In industrialized countries, acute
infectious diarrhea is a major cause of morbidity in infants and young
children which represents a large burden in terms of medical and
indirect costs (4, 12). Group A rotaviruses are recognized
as the major etiologic agent (12), and astroviruses and
adenovirus types 40 and 41 have been detected with prevalence rates
ranging from 2.5 to 9% and from 3 to 9%, respectively, in young
children with gastroenteritis (5, 8, 13). Human
caliciviruses include two groups of viruses associated with
gastroenteritis, the Norwalk-like and the Sapporo-like viruses. The
latter have been found primarily in young children (2, 17),
and excretion rates have ranged from 0.2 to 6.6% (17).

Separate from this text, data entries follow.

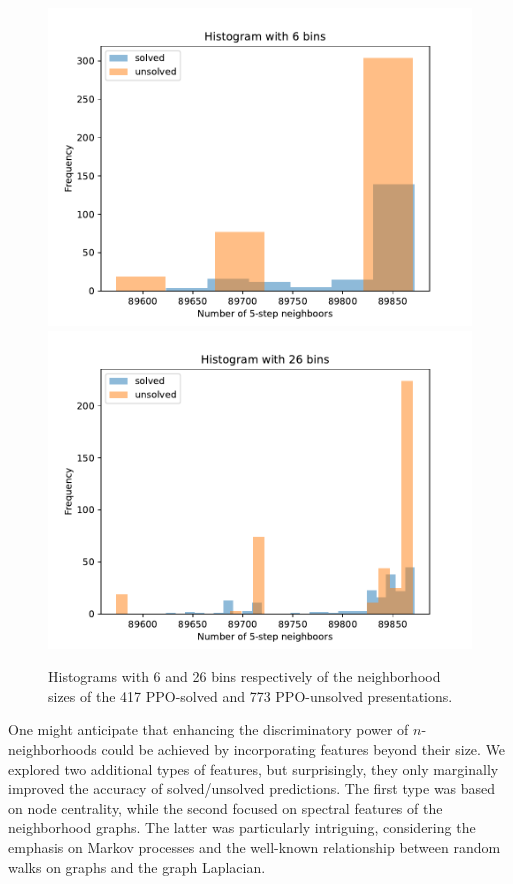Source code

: \begin{figure}
	\centering
	\includegraphics[scale=.34]{fig/prime_histogram_rl.pdf}
	\includegraphics[scale=.34]{fig/prime_histogram_rl2.pdf}
	\caption{Histograms with 6 and 26 bins respectively of the neighborhood sizes of the 417 PPO-solved and 773 PPO-unsolved presentations.}
	\label{fig:prime_histogram}
\end{figure}

\medskip

One might anticipate that enhancing the discriminatory power of $n$-neighborhoods could be achieved by incorporating features beyond their size.
We explored two additional types of features, but surprisingly, they only marginally improved the accuracy of solved/unsolved predictions.
The first type was based on node centrality, while the second focused on spectral features of the neighborhood graphs.
The latter was particularly intriguing, considering the emphasis on Markov processes and the well-known relationship between random walks on graphs and the graph Laplacian.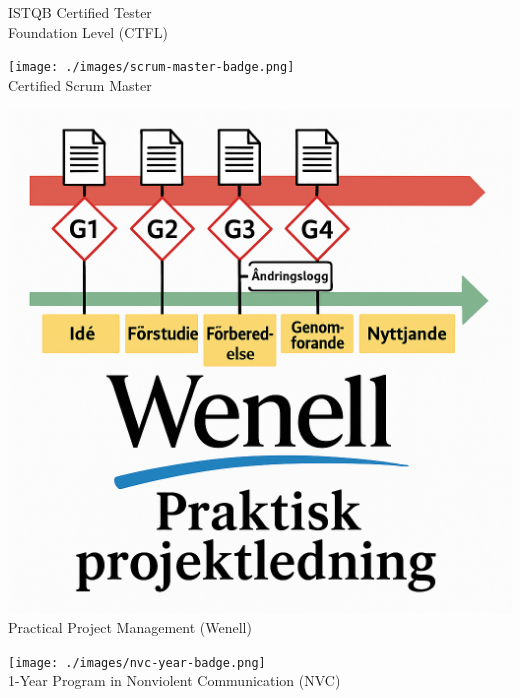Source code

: \documentclass[11pt,a4paper,sans]{moderncv}
\begin{document}
{\begin{minipage}[t]{0.24\linewidth}
    \scriptsize ISTQB Certified Tester \\
    Foundation Level (CTFL)
  \end{minipage}
  \hfill
  \begin{minipage}[t]{0.24\linewidth}
    \centering
    \texttt{[image: ./images/scrum-master-badge.png]}\\
    \scriptsize Certified Scrum Master
  \end{minipage}
  \hfill
  \begin{minipage}[t]{0.24\linewidth}
    \centering
    \includegraphics[width=0.9\linewidth]{./images/wenell-ppl-badge.png}\\
    \scriptsize Practical Project Management (Wenell)
  \end{minipage}
  \hfill
  \begin{minipage}[t]{0.24\linewidth}
    \centering
    \texttt{[image: ./images/nvc-year-badge.png]}\\
    \scriptsize 1-Year Program in Nonviolent Communication (NVC)
  \end{minipage}
}

 



%


%

\end{document}
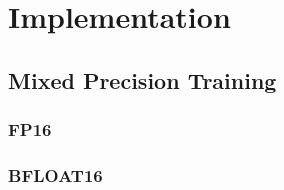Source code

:\section{Implementation}

\subsection{Mixed Precision Training}

\subsubsection{FP16}



\subsubsection{BFLOAT16}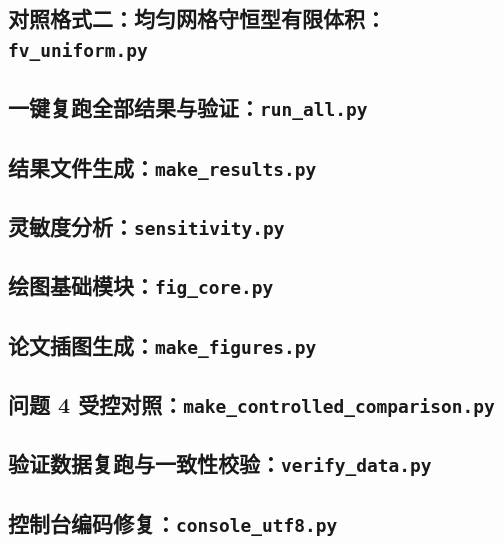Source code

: \documentclass[withoutpreface,bwprint]{cumcmthesis}
\begin{document}
\subsection{对照格式二：均匀网格守恒型有限体积：\texttt{fv\_uniform.py}}


\subsection{一键复跑全部结果与验证：\texttt{run\_all.py}}


\subsection{结果文件生成：\texttt{make\_results.py}}


\subsection{灵敏度分析：\texttt{sensitivity.py}}


\subsection{绘图基础模块：\texttt{fig\_core.py}}


\subsection{论文插图生成：\texttt{make\_figures.py}}


\subsection{问题 4 受控对照：\texttt{make\_controlled\_comparison.py}}


\subsection{验证数据复跑与一致性校验：\texttt{verify\_data.py}}


\subsection{控制台编码修复：\texttt{console\_utf8.py}}

\end{document}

Norwalk-like viruses, which are further divided into two genogroups,
represented by the Norwalk virus and the Snow Mountain agent, have long
been recognized as an important cause of acute gastroenteritis in
adults and school-age children. Although they have been described
recently in young children with gastroenteritis in industrialized
countries (15, 16, 18), their relative importance in
infantile severe or mild gastroenteritis compared to that of the other
viruses has seldom been evaluated by sensitive new assays
(23).
In France, according to data from the "Sentinelle system," more
than 3 million people (3), among them adults and children, consult a doctor every year for acute diarrhea, with an epidemic peak
occurring during winter. While it has been reported that rotavirus was
the most prevalent agent associated with gastroenteritis in
hospitalized children (9), the prevalence of the other
viruses has yet to be investigated. Moreover, there has been no report about the molecular epidemiology of such viruses.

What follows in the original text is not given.